AIM OF THE EXERCISE — Copy the data below exactly, omitting any picture it contains.

DATA RECORDS —
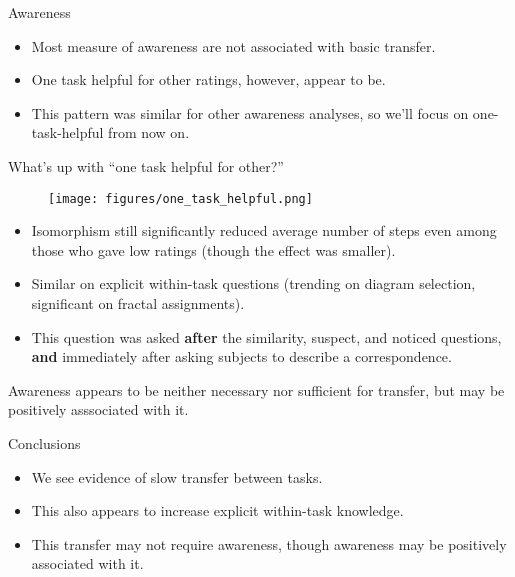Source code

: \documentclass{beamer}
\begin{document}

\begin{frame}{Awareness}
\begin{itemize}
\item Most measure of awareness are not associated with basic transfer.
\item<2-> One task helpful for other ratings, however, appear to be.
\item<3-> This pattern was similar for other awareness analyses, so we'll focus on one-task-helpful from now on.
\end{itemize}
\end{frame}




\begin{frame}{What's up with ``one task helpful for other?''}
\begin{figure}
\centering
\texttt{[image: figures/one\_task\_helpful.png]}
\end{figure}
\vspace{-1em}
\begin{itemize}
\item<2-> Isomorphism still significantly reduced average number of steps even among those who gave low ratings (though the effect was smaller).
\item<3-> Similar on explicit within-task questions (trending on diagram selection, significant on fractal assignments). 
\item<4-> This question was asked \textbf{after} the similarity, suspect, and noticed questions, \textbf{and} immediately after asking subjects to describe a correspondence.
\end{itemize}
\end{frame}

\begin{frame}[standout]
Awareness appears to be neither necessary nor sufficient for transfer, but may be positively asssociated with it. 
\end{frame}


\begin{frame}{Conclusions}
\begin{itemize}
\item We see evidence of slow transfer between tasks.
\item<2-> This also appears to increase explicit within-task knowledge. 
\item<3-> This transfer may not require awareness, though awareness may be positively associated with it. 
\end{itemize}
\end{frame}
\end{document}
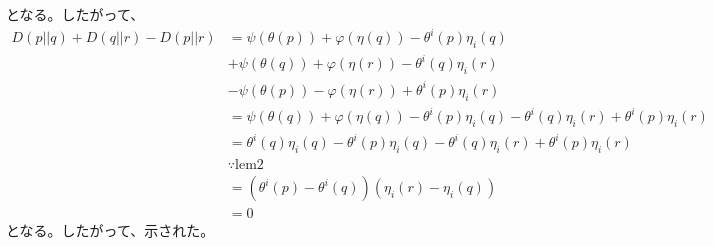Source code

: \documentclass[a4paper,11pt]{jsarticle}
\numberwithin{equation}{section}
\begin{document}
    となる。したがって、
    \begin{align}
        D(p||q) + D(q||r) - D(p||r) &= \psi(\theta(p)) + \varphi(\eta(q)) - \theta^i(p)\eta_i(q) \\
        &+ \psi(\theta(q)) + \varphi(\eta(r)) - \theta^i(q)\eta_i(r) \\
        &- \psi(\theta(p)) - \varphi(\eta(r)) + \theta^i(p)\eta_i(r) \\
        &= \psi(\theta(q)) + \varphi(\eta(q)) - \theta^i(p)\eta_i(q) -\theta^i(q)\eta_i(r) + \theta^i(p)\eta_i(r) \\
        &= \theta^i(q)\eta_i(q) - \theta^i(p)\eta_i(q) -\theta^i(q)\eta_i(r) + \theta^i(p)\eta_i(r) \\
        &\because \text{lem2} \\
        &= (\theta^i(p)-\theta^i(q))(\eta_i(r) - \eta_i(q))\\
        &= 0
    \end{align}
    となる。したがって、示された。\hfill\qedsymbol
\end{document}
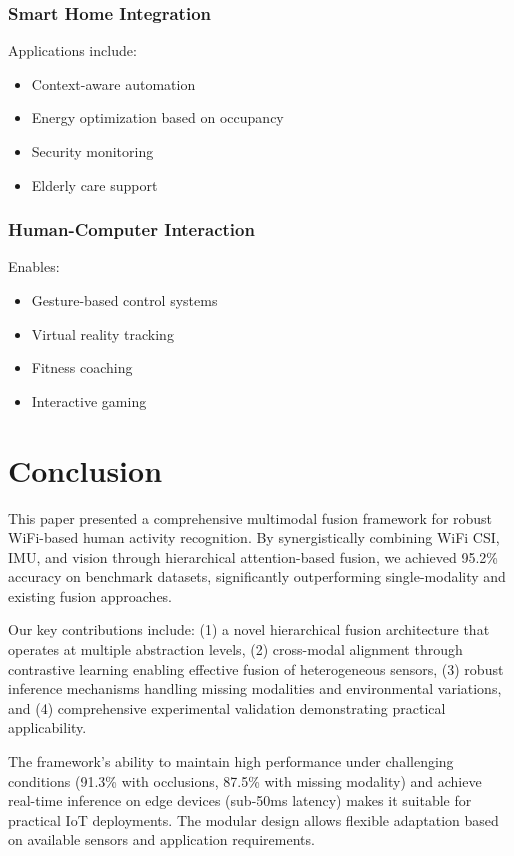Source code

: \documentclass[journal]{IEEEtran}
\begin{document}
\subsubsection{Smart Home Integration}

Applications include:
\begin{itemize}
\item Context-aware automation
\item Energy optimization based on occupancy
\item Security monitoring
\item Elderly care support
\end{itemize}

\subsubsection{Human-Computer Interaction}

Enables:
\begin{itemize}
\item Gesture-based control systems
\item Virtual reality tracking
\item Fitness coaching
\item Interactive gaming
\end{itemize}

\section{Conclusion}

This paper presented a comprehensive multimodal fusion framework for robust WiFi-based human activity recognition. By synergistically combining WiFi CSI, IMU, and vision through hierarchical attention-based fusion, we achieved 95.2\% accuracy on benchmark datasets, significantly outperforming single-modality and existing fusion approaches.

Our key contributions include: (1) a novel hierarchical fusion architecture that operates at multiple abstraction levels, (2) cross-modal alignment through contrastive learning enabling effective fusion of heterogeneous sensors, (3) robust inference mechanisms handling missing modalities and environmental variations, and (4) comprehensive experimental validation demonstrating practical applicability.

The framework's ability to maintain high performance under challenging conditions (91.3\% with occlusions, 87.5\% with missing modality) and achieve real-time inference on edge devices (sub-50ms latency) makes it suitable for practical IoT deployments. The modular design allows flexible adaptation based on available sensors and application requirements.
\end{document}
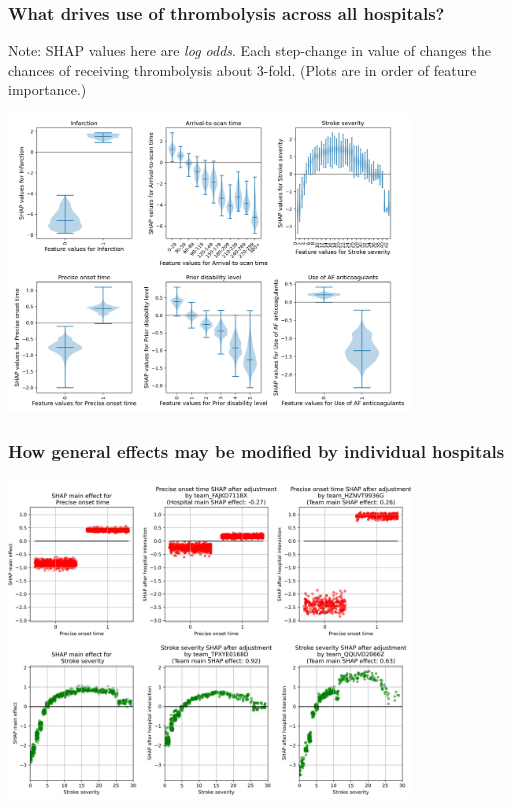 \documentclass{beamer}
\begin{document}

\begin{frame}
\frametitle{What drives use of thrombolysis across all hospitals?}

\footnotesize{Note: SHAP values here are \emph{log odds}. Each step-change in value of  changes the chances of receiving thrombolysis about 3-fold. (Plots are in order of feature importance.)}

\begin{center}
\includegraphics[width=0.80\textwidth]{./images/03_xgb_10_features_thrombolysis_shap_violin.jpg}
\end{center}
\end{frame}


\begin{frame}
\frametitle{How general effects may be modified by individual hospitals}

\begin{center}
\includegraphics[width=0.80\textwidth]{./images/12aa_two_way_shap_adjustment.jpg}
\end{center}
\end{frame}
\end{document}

WRITTEN SOLUTION —
Source code

: \documentclass{beamer}
\begin{document}

\begin{frame}{Awareness}
\begin{itemize}
\item Most measure of awareness are not associated with basic transfer.
\item<2-> One task helpful for other ratings, however, appear to be.
\item<3-> This pattern was similar for other awareness analyses, so we'll focus on one-task-helpful from now on.
\end{itemize}
\end{frame}




\begin{frame}{What's up with ``one task helpful for other?''}
\begin{figure}
\centering
\texttt{[image: figures/one\_task\_helpful.png]}
\end{figure}
\vspace{-1em}
\begin{itemize}
\item<2-> Isomorphism still significantly reduced average number of steps even among those who gave low ratings (though the effect was smaller).
\item<3-> Similar on explicit within-task questions (trending on diagram selection, significant on fractal assignments). 
\item<4-> This question was asked \textbf{after} the similarity, suspect, and noticed questions, \textbf{and} immediately after asking subjects to describe a correspondence.
\end{itemize}
\end{frame}

\begin{frame}[standout]
Awareness appears to be neither necessary nor sufficient for transfer, but may be positively asssociated with it. 
\end{frame}


\begin{frame}{Conclusions}
\begin{itemize}
\item We see evidence of slow transfer between tasks.
\item<2-> This also appears to increase explicit within-task knowledge. 
\item<3-> This transfer may not require awareness, though awareness may be positively associated with it. 
\end{itemize}
\end{frame}
\end{document}
Source code

: \documentclass[a4paper,11pt]{jsarticle}
\numberwithin{equation}{section}
\begin{document}
    となる。したがって、
    \begin{align}
        D(p||q) + D(q||r) - D(p||r) &= \psi(\theta(p)) + \varphi(\eta(q)) - \theta^i(p)\eta_i(q) \\
        &+ \psi(\theta(q)) + \varphi(\eta(r)) - \theta^i(q)\eta_i(r) \\
        &- \psi(\theta(p)) - \varphi(\eta(r)) + \theta^i(p)\eta_i(r) \\
        &= \psi(\theta(q)) + \varphi(\eta(q)) - \theta^i(p)\eta_i(q) -\theta^i(q)\eta_i(r) + \theta^i(p)\eta_i(r) \\
        &= \theta^i(q)\eta_i(q) - \theta^i(p)\eta_i(q) -\theta^i(q)\eta_i(r) + \theta^i(p)\eta_i(r) \\
        &\because \text{lem2} \\
        &= (\theta^i(p)-\theta^i(q))(\eta_i(r) - \eta_i(q))\\
        &= 0
    \end{align}
    となる。したがって、示された。\hfill\qedsymbol
\end{document}
Source code

: \documentclass[journal]{IEEEtran}
\begin{document}
\subsubsection{Smart Home Integration}

Applications include:
\begin{itemize}
\item Context-aware automation
\item Energy optimization based on occupancy
\item Security monitoring
\item Elderly care support
\end{itemize}

\subsubsection{Human-Computer Interaction}

Enables:
\begin{itemize}
\item Gesture-based control systems
\item Virtual reality tracking
\item Fitness coaching
\item Interactive gaming
\end{itemize}

\section{Conclusion}

This paper presented a comprehensive multimodal fusion framework for robust WiFi-based human activity recognition. By synergistically combining WiFi CSI, IMU, and vision through hierarchical attention-based fusion, we achieved 95.2\% accuracy on benchmark datasets, significantly outperforming single-modality and existing fusion approaches.

Our key contributions include: (1) a novel hierarchical fusion architecture that operates at multiple abstraction levels, (2) cross-modal alignment through contrastive learning enabling effective fusion of heterogeneous sensors, (3) robust inference mechanisms handling missing modalities and environmental variations, and (4) comprehensive experimental validation demonstrating practical applicability.

The framework's ability to maintain high performance under challenging conditions (91.3\% with occlusions, 87.5\% with missing modality) and achieve real-time inference on edge devices (sub-50ms latency) makes it suitable for practical IoT deployments. The modular design allows flexible adaptation based on available sensors and application requirements.
\end{document}
 \documentclass{beamer}
\begin{document}

\begin{frame}
\frametitle{What drives use of thrombolysis across all hospitals?}

\footnotesize{Note: SHAP values here are \emph{log odds}. Each step-change in value of  changes the chances of receiving thrombolysis about 3-fold. (Plots are in order of feature importance.)}

\begin{center}
\includegraphics[width=0.80\textwidth]{./images/03_xgb_10_features_thrombolysis_shap_violin.jpg}
\end{center}
\end{frame}


\begin{frame}
\frametitle{How general effects may be modified by individual hospitals}

\begin{center}
\includegraphics[width=0.80\textwidth]{./images/12aa_two_way_shap_adjustment.jpg}
\end{center}
\end{frame}
\end{document}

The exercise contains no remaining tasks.